La catena di comando

Il 12 maggio scorso Orcel ha presentato la nuova struttura di vertice, ovvero il Group executive committee, cioè i riporti diretti dell’amministratore delegato. La struttura presentata è più agile e più attenta alla mutliculturalità. E proprio dalla Cina arriva una delle novità più rilevatni.

Jingle Pang, nata in Cina e oggi operativa a Singapore. Per anni nell’organico di Standard Chartered Bank a Pechino. Ora Pang sarà una delle maggiori responsabili dell’attività digitale di tutto il gruppo Unicredit. Secondo i piani di Orcel il digitale dovrà essere la proiezione del futuro nell’istituto, al contrario del parziale coinvolgimento degli ascorsi anni, cercando di superare il limite della Buddy Bank, la banca per smartphone.

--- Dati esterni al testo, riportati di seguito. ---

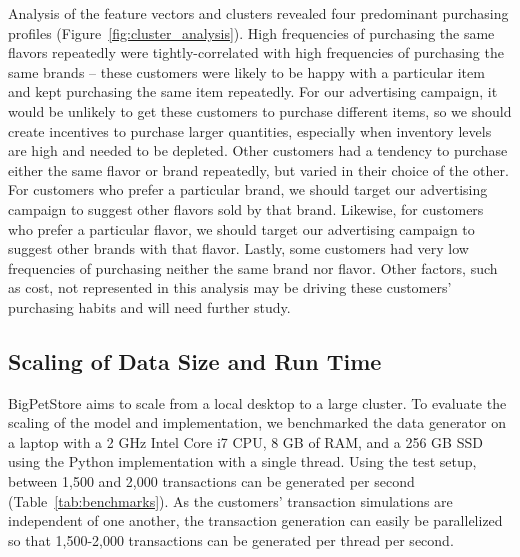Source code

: \documentclass[conference]{IEEEtran}
\begin{document}
Analysis of the feature vectors and clusters revealed four predominant purchasing profiles (Figure~\ref{fig:cluster_analysis}).  High frequencies of purchasing the same flavors repeatedly were tightly-correlated with high frequencies of purchasing the same brands -- these customers were likely to be happy with a particular item and kept purchasing the same item repeatedly.  For our advertising campaign, it would be unlikely to get these customers to purchase different items, so we should create incentives to purchase larger quantities, especially when inventory levels are high and needed to be depleted.  Other customers had a tendency to purchase either the same flavor or brand repeatedly, but varied in their choice of the other.  For customers who prefer a particular brand, we should target our advertising campaign to suggest other flavors sold by that brand.  Likewise, for customers who prefer a particular flavor, we should target our advertising campaign to suggest other brands with that flavor.  Lastly, some customers had very low frequencies of purchasing neither the same brand nor flavor.  Other factors, such as cost, not represented in this analysis may be driving these customers' purchasing habits and will need further study.


\subsection{Scaling of Data Size and Run Time}
BigPetStore aims to scale from a local desktop to a large cluster. To evaluate the scaling of the model and implementation, we benchmarked the data generator on a laptop with a 2 GHz Intel Core i7 CPU, 8 GB of RAM, and a 256 GB SSD using the Python implementation with a single thread. Using the test setup, between 1,500 and 2,000 transactions can be generated per second (Table~\ref{tab:benchmarks}). As the customers' transaction simulations are independent of one another, the transaction generation can easily be parallelized so that 1,500-2,000 transactions can be generated per thread per second.
\end{document}
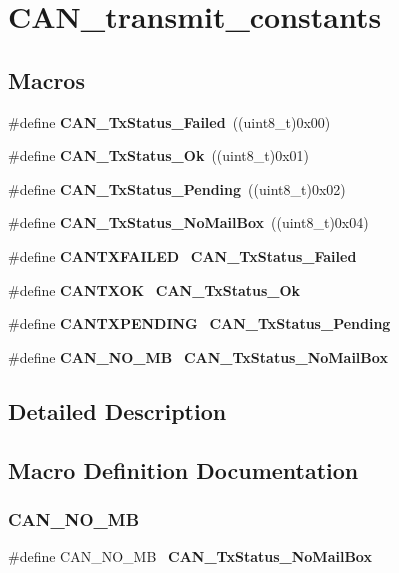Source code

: \section{C\+A\+N\+\_\+transmit\+\_\+constants}
\label{group__CAN__transmit__constants}
\subsection*{Macros}
\begin{DoxyCompactItemize}
\item 
\#define \textbf{ C\+A\+N\+\_\+\+Tx\+Status\+\_\+\+Failed}~((uint8\+\_\+t)0x00)
\item 
\#define \textbf{ C\+A\+N\+\_\+\+Tx\+Status\+\_\+\+Ok}~((uint8\+\_\+t)0x01)
\item 
\#define \textbf{ C\+A\+N\+\_\+\+Tx\+Status\+\_\+\+Pending}~((uint8\+\_\+t)0x02)
\item 
\#define \textbf{ C\+A\+N\+\_\+\+Tx\+Status\+\_\+\+No\+Mail\+Box}~((uint8\+\_\+t)0x04)
\item 
\#define \textbf{ C\+A\+N\+T\+X\+F\+A\+I\+L\+ED}~\textbf{ C\+A\+N\+\_\+\+Tx\+Status\+\_\+\+Failed}
\item 
\#define \textbf{ C\+A\+N\+T\+X\+OK}~\textbf{ C\+A\+N\+\_\+\+Tx\+Status\+\_\+\+Ok}
\item 
\#define \textbf{ C\+A\+N\+T\+X\+P\+E\+N\+D\+I\+NG}~\textbf{ C\+A\+N\+\_\+\+Tx\+Status\+\_\+\+Pending}
\item 
\#define \textbf{ C\+A\+N\+\_\+\+N\+O\+\_\+\+MB}~\textbf{ C\+A\+N\+\_\+\+Tx\+Status\+\_\+\+No\+Mail\+Box}
\end{DoxyCompactItemize}


\subsection{Detailed Description}


\subsection{Macro Definition Documentation}
\mbox{\label{group__CAN__transmit__constants_ga418f1fd7ca2e852b263fd07874fde0c6}} 
\subsubsection{C\+A\+N\+\_\+\+N\+O\+\_\+\+MB}
{\footnotesize\ttfamily \#define C\+A\+N\+\_\+\+N\+O\+\_\+\+MB~\textbf{ C\+A\+N\+\_\+\+Tx\+Status\+\_\+\+No\+Mail\+Box}}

La nuova struttura disegna quattro aree geografiche in cui è maggiormente presente il gruppo. Italia, Germania, Centro Europa ed Europa dell’Est, riproponendo su ogni territorio la medesima struttura. Ogni piramide avrà al vertice il diretto interlocutore con Orcel. Niccolò Ubertalli per l’Italia, Michael Diederich per la Germania, Gianfranco Bisagni per il Centro Europa e Teodora Petkova per l’Europa dell’Est. Infine, il corporate and investment banking sarà un settore affidato a Richard Burton che agirà in modo trasversale nei territori.

Gli scorsi mesi

La prima mossa del nuovo numero uno, dopo un mese, “è stata disegnare la struttura dirigenziale di vertice composta da 15 persone (erano 27), sfrondando tutte le diarchie, e dimezzare i comitati crediti, scesi a una ventina da 44”.  Tutte pratiche che ingolfavano l’operatività. Infatti, nel 2020 tutta l’attività in Italia ha guadagnato la miseria di 8 milioni, con un drastico calo del margine di interesse proseguito nel primo trimestre 2021. Una ricerca di Excellence Consulting ha rilevato poi “nel triennio 2018-2020 la perdita di un milione e mezzo di clienti per Unicredit (-4,5%), seconda peggiore dopo Mps (-9,9%) e a fronte del rafforzamento di Intesa Sanpaolo (+11,1%), Crédit Agricole (+7,2%), Banco Bpm (+5,5%)“.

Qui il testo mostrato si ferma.